→ Problem statement
Calculate how many lines of the data hold "Android". The answer consists of that number only.

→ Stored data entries
##########

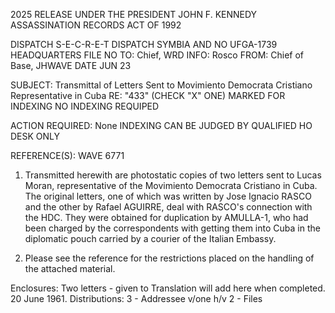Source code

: 2025 RELEASE UNDER THE PRESIDENT JOHN F. KENNEDY ASSASSINATION RECORDS ACT OF 1992

DISPATCH
S-E-C-R-E-T
DISPATCH SYMBIA AND NO
UFGA-1739
HEADQUARTERS FILE NO
TO: Chief, WRD
INFO: Rosco
FROM: Chief of Base, JHWAVE
DATE JUN 23

SUBJECT: Transmittal of Letters Sent to Movimiento Democrata Cristiano Representative in Cuba
RE: "433" (CHECK "X" ONE)
MARKED FOR INDEXING
NO INDEXING REQUIPED

ACTION REQUIRED: None
INDEXING CAN BE JUDGED
BY QUALIFIED HO DESK ONLY

REFERENCE(S): WAVE 6771

1.  Transmitted herewith are photostatic copies of two letters sent to Lucas Moran, representative of the Movimiento Democrata Cristiano in Cuba. The original letters, one of which was written by Jose Ignacio RASCO and the other by Rafael AGUIRRE, deal with RASCO's connection with the HDC. They were obtained for duplication by AMULLA-1, who had been charged by the correspondents with getting them into Cuba in the diplomatic pouch carried by a courier of the Italian Embassy.

2.  Please see the reference for the restrictions placed on the handling of the attached material.

Enclosures: Two letters - given to Translation
will add here when completed.
20 June 1961.
Distributions:
3 - Addressee v/one h/v
2 - Files
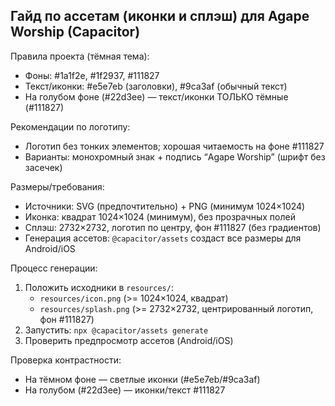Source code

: ## Гайд по ассетам (иконки и сплэш) для Agape Worship (Capacitor)

Правила проекта (тёмная тема):
- Фоны: #1a1f2e, #1f2937, #111827
- Текст/иконки: #e5e7eb (заголовки), #9ca3af (обычный текст)
- На голубом фоне (#22d3ee) — текст/иконки ТОЛЬКО тёмные (#111827)

Рекомендации по логотипу:
- Логотип без тонких элементов; хорошая читаемость на фоне #111827
- Варианты: монохромный знак + подпись “Agape Worship” (шрифт без засечек)

Размеры/требования:
- Источники: SVG (предпочтительно) + PNG (минимум 1024×1024)
- Иконка: квадрат 1024×1024 (минимум), без прозрачных полей
- Сплэш: 2732×2732, логотип по центру, фон #111827 (без градиентов)
- Генерация ассетов: `@capacitor/assets` создаст все размеры для Android/iOS

Процесс генерации:
1) Положить исходники в `resources/`:
   - `resources/icon.png` (>= 1024×1024, квадрат)
   - `resources/splash.png` (>= 2732×2732, центрированный логотип, фон #111827)
2) Запустить: `npx @capacitor/assets generate`
3) Проверить предпросмотр ассетов (Android/iOS)

Проверка контрастности:
- На тёмном фоне — светлые иконки (#e5e7eb/#9ca3af)
- На голубом (#22d3ee) — иконки/текст #111827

##########

→ Response for this exercise
2